IVES Violin Sonatas. Piano Sonatas (Stefan Jackiw, Jeremy Denk)
View record and artist detailsRecord and Artist Details
Genre:
Chamber
Label: Nonesuch
Magazine Review Date: 11/2024
Media Format: CD or Download
Media Runtime: 145
Mastering:
DDD
Catalogue Number: 7559 78990-5
Tracks:
Composition | Artist Credit |
---|---|
Sonata for Violin and Piano No. 1 |
Charles Ives, Composer
Jeremy Denk, Piano Stefan Jackiw, Violin |
Sonata for Violin and Piano No. 2 |
Charles Ives, Composer
Jeremy Denk, Piano Stefan Jackiw, Violin |
Sonata for Violin and Piano No. 3 |
Charles Ives, Composer
Jeremy Denk, Piano Stefan Jackiw, Violin |
Sonata for Violin and Piano No. 4, 'Children's Day |
Charles Ives, Composer
Jeremy Denk, Piano Stefan Jackiw, Violin |
Sonata for Piano No. 1 |
Charles Ives, Composer
Jeremy Denk, Piano |
Sonata for Piano No. 2, 'Concord, Mass.: 1840-60' |
Charles Ives, Composer
Jeremy Denk, Piano Tara Helen O’Connor, Flute |
Author: Richard Whitehouse
The 150th anniversary of Ives’s birth and 70th of his death has so far occasioned relatively few recordings, making this anthology (part new release, part reissue) from Jeremy Denk and Stefan Jackiw welcome in illuminating two genres the composer made his own.
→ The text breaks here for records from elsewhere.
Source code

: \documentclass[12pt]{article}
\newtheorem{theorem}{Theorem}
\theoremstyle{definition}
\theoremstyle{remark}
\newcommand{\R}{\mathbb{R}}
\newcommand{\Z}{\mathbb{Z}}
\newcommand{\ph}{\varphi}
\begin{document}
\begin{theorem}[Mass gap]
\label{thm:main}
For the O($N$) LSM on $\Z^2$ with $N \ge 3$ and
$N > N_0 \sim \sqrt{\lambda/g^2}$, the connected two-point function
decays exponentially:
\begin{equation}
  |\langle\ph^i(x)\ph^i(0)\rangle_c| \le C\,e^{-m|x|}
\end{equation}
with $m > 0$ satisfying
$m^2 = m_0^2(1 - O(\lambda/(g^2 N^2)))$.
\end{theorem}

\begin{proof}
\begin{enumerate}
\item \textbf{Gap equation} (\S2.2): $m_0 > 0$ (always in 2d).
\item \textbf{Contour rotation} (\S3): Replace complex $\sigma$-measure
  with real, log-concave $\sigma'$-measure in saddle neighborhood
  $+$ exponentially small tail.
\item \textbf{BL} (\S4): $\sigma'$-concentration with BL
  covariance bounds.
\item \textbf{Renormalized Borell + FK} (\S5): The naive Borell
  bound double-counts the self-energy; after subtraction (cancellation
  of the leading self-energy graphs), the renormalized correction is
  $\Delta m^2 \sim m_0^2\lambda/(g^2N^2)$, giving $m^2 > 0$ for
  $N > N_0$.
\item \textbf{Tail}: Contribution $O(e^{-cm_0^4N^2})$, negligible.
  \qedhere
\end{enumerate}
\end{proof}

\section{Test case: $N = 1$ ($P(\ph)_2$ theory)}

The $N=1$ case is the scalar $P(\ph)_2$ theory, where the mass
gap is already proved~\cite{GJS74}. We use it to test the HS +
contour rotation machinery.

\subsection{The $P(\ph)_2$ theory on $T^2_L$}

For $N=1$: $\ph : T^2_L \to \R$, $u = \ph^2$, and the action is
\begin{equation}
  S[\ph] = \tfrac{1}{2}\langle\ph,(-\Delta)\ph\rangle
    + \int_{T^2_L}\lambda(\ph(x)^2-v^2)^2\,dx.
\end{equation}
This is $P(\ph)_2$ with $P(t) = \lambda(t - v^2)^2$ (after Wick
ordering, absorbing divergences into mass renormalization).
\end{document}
It makes sense to present the violin sonatas in reverse order so as to accentuate their intensifying expressivity. Jackiw and Denk ensure the Fourth Sonata is modest only in duration, its genial outer movements framing a Largo of a soulfulness as ably realised as its sudden explosion of activity. Still too often criticised for exemplifying what Ives was supposed to decry, the Third Sonata is persuasively interpreted: the eloquently unfolded ‘verses’ (variations) with unifying ‘refrain’ (theme) of its opening movement, the keenly articulated syncopations of its Scherzo and the abrupt while never disjunct changes in emotion of its finale make for a reading to savour.
By contrast, the evocations in the Second Sonata feel too generalised – the animated interplay of ‘Autumn’, uproarious humour of ‘In the Barn’ or inward fervency of ‘Revival’ just a little detached. Not so the First Sonata which – from its impulsive opening movement, via a Largo plaintive yet fervent, to the combative though ultimately resigned mood of the final Allegro – emerges as conceptually the most integrated of these works and hence a plausible point of arrival.
Originally released on Denk’s own label, the piano sonatas were worth making more widely available. His take on the First Sonata is at its best in its even-numbered movements – these ‘scherzos with introductions’ having a litheness or capriciousness slightly lacking elsewhere. The Concord is similarly most perceptive in the quixotic mood swings of ‘Hawthorne’, with neither the discursive rhetoric of ‘Emerson’ nor acute pathos of ‘The Alcotts’ fully conveyed, and the flute obbligato almost incidental to a ‘Thoreau’ somewhat circumspect in its introspection.
In the violin sonatas, Hilary Hahn and Valentina Lisitsa remain first choice but this new set is preferable overall to the engaging if sometimes abrasive Curt Thompson and Rodney Waters or the subtle if often aloof Hansheinz Schneeberger and Daniel Cholette. In the piano sonatas, Joonas Ahonen is insightful and appositely coupled, but Tamara Stefanovich’s acute volatility in the First and Pierre-Laurent Aimard’s keen precision or Alexei Lubimov’s deft profundity in the Concord lead their respective fields. Denk’s annotations are unashamedly polemical in tone with their abundance of provocation and devil’s advocacy: Ives might have been amused at certain observations, bemused at others, though the contention that ‘He is one of history’s least popular populists’ is one he would surely have commended with unabashed enthusiasm.